▸ Materials provided
+ + +

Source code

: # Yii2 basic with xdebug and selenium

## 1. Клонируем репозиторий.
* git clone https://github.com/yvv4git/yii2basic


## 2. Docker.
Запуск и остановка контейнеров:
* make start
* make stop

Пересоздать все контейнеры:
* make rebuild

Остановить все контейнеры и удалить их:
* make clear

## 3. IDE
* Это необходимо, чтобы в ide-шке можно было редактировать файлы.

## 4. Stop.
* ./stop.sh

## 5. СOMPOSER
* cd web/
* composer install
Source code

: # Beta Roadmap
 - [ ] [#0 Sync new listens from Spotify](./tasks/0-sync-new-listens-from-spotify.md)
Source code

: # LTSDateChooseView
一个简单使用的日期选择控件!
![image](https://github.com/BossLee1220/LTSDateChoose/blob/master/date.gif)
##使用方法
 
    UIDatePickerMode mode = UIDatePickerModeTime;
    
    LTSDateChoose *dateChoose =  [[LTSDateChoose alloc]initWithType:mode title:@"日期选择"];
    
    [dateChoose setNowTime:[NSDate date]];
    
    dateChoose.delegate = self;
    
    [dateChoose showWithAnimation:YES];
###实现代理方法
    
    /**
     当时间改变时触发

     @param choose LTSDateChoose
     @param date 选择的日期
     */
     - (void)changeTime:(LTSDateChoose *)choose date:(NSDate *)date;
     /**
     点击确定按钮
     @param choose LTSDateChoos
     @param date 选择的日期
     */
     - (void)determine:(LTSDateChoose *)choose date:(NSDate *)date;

+ + +

▸ Your instructions
Start at the line containing "## 4. Stop." and transcribe through the end of the entries. Please keep both ends and add nothing.

▸ Solution
## 4. Stop.
* ./stop.sh

## 5. СOMPOSER
* cd web/
* composer install
Source code

: # Beta Roadmap
 - [ ] [#0 Sync new listens from Spotify](./tasks/0-sync-new-listens-from-spotify.md)
Source code

: # LTSDateChooseView
一个简单使用的日期选择控件!
![image](https://github.com/BossLee1220/LTSDateChoose/blob/master/date.gif)
##使用方法
 
    UIDatePickerMode mode = UIDatePickerModeTime;
    
    LTSDateChoose *dateChoose =  [[LTSDateChoose alloc]initWithType:mode title:@"日期选择"];
    
    [dateChoose setNowTime:[NSDate date]];
    
    dateChoose.delegate = self;
    
    [dateChoose showWithAnimation:YES];
###实现代理方法
    
    /**
     当时间改变时触发

     @param choose LTSDateChoose
     @param date 选择的日期
     */
     - (void)changeTime:(LTSDateChoose *)choose date:(NSDate *)date;
     /**
     点击确定按钮
     @param choose LTSDateChoos
     @param date 选择的日期
     */
     - (void)determine:(LTSDateChoose *)choose date:(NSDate *)date;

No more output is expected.